The intent of the proposed rule is to increase administrative efficiency in connection with conducting important restoration activities on National Forest System lands while assuring that no significant environmental effects occur. The proposed amendment of Forest Service NEPA Regulations (36 CFR 220.6) concerns NEPA documentation for certain types of soil and water restoration activities. The Council on Environmental Quality does not direct agencies to prepare a NEPA analysis or document before establishing agency procedures that supplement the CEQ regulations for implementing NEPA. Agencies are required to adopt NEPA procedures that establish specific criteria for, and identification of, three classes of actions: Those that require preparation of an EIS; those that require preparation of an EA; and those that are categorically excluded from further NEPA review (40 CFR 1507.3(b)). Categorical exclusions are one part of those agency procedures, and therefore establishing categorical exclusions does not require preparation of a NEPA analysis or document. Agency NEPA procedures are internal procedural guidance to assist agencies in the fulfillment of agency responsibilities under NEPA, but are not the agency's final determination of what level of NEPA analysis is required for a particular proposed action. The requirements for establishing agency NEPA procedures are set forth at 40 CFR 1505.1 and 1507.3. The determination that establishing categorical exclusions does not require NEPA analysis and documentation has been upheld in Heartwood, Inc. v. U.S. Forest Service, 73 F. Supp. 2d 962, 972-73 (S.D. Ill. 1999), aff'd, 230 F. 3d 947, 954-55 (7th Cir. 2000).

Regulatory Impact

This proposed rule has been reviewed under USDA procedures and Executive Order 12866 on regulatory planning and review. The Office of Management and Budget has determined that this is not a significant rule. The proposed rule would not have an annual effect of $100 million or more on the economy, nor would it adversely affect productivity, competition, jobs, the environment, public health or safety, or state or local government. This proposed rule would not interfere with an action taken or planned by another agency, nor would it raise new legal or policy issues. Finally, this proposed rule would not alter the budgetary impacts of entitlements, grants, user fees, or loan programs, or the rights and obligations of recipients of such programs.

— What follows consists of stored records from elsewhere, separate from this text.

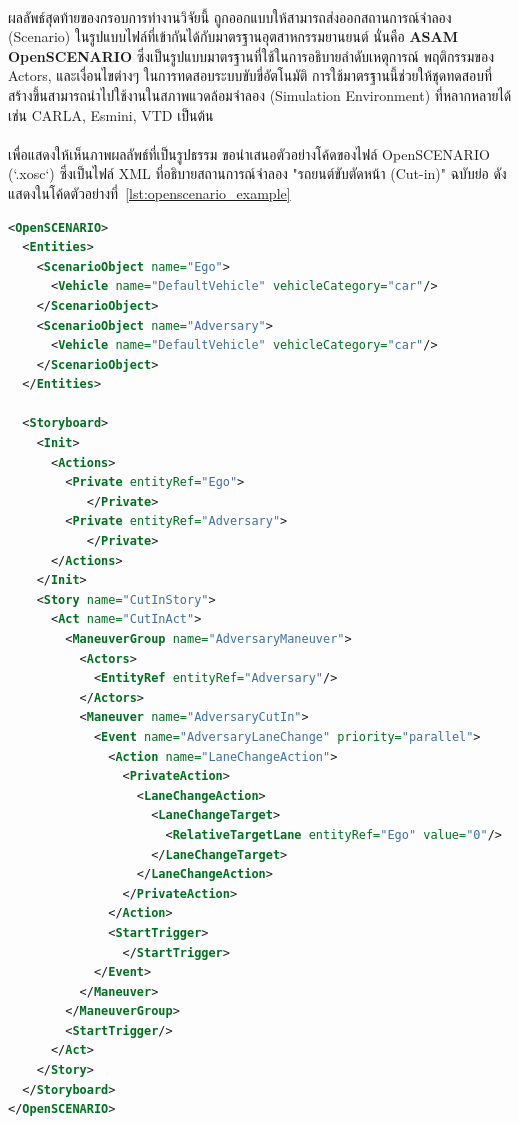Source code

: \paragraph{}
ผลลัพธ์สุดท้ายของกรอบการทำงานวิจัยนี้ ถูกออกแบบให้สามารถส่งออกสถานการณ์จำลอง (Scenario) ในรูปแบบไฟล์ที่เข้ากันได้กับมาตรฐานอุตสาหกรรมยานยนต์ นั่นคือ \textbf{ASAM OpenSCENARIO} ซึ่งเป็นรูปแบบมาตรฐานที่ใช้ในการอธิบายลำดับเหตุการณ์ พฤติกรรมของ Actors, และเงื่อนไขต่างๆ ในการทดสอบระบบขับขี่อัตโนมัติ การใช้มาตรฐานนี้ช่วยให้ชุดทดสอบที่สร้างขึ้นสามารถนำไปใช้งานในสภาพแวดล้อมจำลอง (Simulation Environment) ที่หลากหลายได้ เช่น CARLA, Esmini, VTD เป็นต้น

\paragraph{}
เพื่อแสดงให้เห็นภาพผลลัพธ์ที่เป็นรูปธรรม ขอนำเสนอตัวอย่างโค้ดของไฟล์ OpenSCENARIO (`.xosc`) ซึ่งเป็นไฟล์ XML ที่อธิบายสถานการณ์จำลอง "รถยนต์ขับตัดหน้า (Cut-in)" ฉบับย่อ ดังแสดงในโค้ดตัวอย่างที่~\ref{lst:openscenario_example}

\newpage %

\begin{lstlisting}[language=XML, caption={ตัวอย่างโค้ดไฟล์ ASAM OpenSCENARIO ฉบับย่อ ที่อธิบายสถานการณ์ Cut-in}, label={lst:openscenario_example}]
<OpenSCENARIO>
  <Entities>
    <ScenarioObject name="Ego">
      <Vehicle name="DefaultVehicle" vehicleCategory="car"/>
    </ScenarioObject>
    <ScenarioObject name="Adversary">
      <Vehicle name="DefaultVehicle" vehicleCategory="car"/>
    </ScenarioObject>
  </Entities>

  <Storyboard>
    <Init>
      <Actions>
        <Private entityRef="Ego">
           </Private>
        <Private entityRef="Adversary">
           </Private>
      </Actions>
    </Init>
    <Story name="CutInStory">
      <Act name="CutInAct">
        <ManeuverGroup name="AdversaryManeuver">
          <Actors>
            <EntityRef entityRef="Adversary"/>
          </Actors>
          <Maneuver name="AdversaryCutIn">
            <Event name="AdversaryLaneChange" priority="parallel">
              <Action name="LaneChangeAction">
                <PrivateAction>
                  <LaneChangeAction>
                    <LaneChangeTarget>
                      <RelativeTargetLane entityRef="Ego" value="0"/>
                    </LaneChangeTarget>
                  </LaneChangeAction>
                </PrivateAction>
              </Action>
              <StartTrigger>
                </StartTrigger>
            </Event>
          </Maneuver>
        </ManeuverGroup>
        <StartTrigger/>
      </Act>
    </Story>
  </Storyboard>
</OpenSCENARIO>
\end{lstlisting}

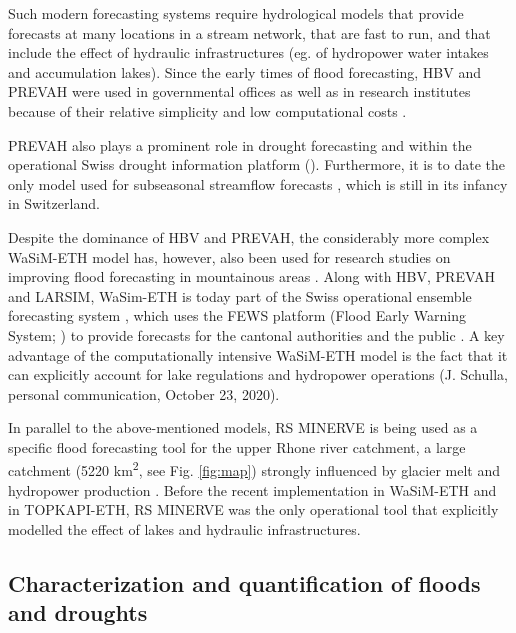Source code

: \documentclass[10pt,a4paper]{article}
\begin{document}
Such modern forecasting systems require hydrological models that provide
forecasts at many locations in a stream network, that are fast to run,
and that include the effect of hydraulic infrastructures (eg. of
hydropower water intakes and accumulation lakes). Since the early times
of flood forecasting, HBV and PREVAH were used in governmental offices
\citep{Karsten2016} as well as in research institutes because of their
relative simplicity and low computational costs \citep{Verbunt2006,Addor_2011,Murphy_2019,Antonetti2019}.

PREVAH also plays a prominent role in drought
forecasting \citep{Fundel2013,J_rg_Hess_2015,Bogner2018b} and within the operational Swiss drought
information platform (\citealp{Stahli2013}). Furthermore, it is to date
the only model used for subseasonal streamflow
forecasts \citep{Monhart_2019,Anghileri2019}, which is still in its infancy in
Switzerland.

Despite the dominance of HBV and PREVAH, the considerably more complex
WaSiM-ETH model has, however, also been used for research studies on
improving flood forecasting in mountainous areas \citep{Jasper2003,Ahrens2003b,Jasper2002}.
Along with HBV, PREVAH and LARSIM, WaSim-ETH is today part of the Swiss
operational ensemble forecasting system \citep{Karsten2016}, which uses
the FEWS platform (Flood Early Warning System; \citealp{Werner_2013}) to
provide forecasts for the cantonal authorities and the
public \citep{FOEN2019}. A key advantage of the computationally
intensive WaSiM-ETH model is the fact that it can explicitly account for
lake regulations and hydropower operations (J. Schulla, personal
communication, October 23, 2020). 

In parallel to the above-mentioned models, RS MINERVE is being used as a
specific flood forecasting tool for the upper Rhone river catchment, a
large catchment (5220 km\textsuperscript{2}, see
Fig. \ref{fig:map}) strongly influenced by glacier
melt and hydropower production \citep{GarciaHernandez2009b,GarciaHernandez2009,Jordan2010}. 
Before the recent implementation in WaSiM-ETH and in TOPKAPI-ETH, RS MINERVE was the only
operational tool that explicitly modelled the effect of lakes and
hydraulic infrastructures.

\subsection{Characterization and quantification of floods and droughts}
\label{sec:application:floodsdroughts}
\end{document}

Regulatory Flexibility Act

This proposed rule has been considered in light of the Regulatory Flexibility Act (5 U.S.C. 602 et seq.). The Agency has determined that this proposed rule would not have a significant economic impact on a substantial number of small entities as defined by the Act because the proposed rule would not impose recordkeeping requirements; it does not affect their competitive position in relation to large entities; and it would not affect their cash flow, liquidity, or ability to remain in the market.

Federalism

The Agency has considered this proposed rule under the requirements of Executive Order 13132, “Federalism.” The Agency has concluded that the proposed rule conforms with the federalism principles set out in this Executive Order; would not impose any compliance costs on the states; and would not have substantial direct effects on the states or the relationship between the national government and the states, or on the distribution of power and responsibilities among the various levels of government. Therefore, the Agency has determined that no further assessment of federalism implications is necessary.

Consultation and Coordination With Indian Tribal Governments

Pursuant to Executive Order 13175 of November 6, 2000, “Consultation and Coordination with Indian Tribal Governments,” the Agency has assessed the impact of this proposed rule on Indian Tribal governments and has determined that it would not significantly or uniquely affect communities of Indian Tribal governments. The proposed rule deals with requirements for NEPA analysis and has no direct effect on occupancy and use of National Forest System lands. The Agency has also determined that this proposed rule would not impose substantial direct compliance costs on Indian Tribal governments or preempt Tribal law. Therefore, it has been determined that this proposed rule would not have Tribal implications requiring advance consultation with Indian Tribes.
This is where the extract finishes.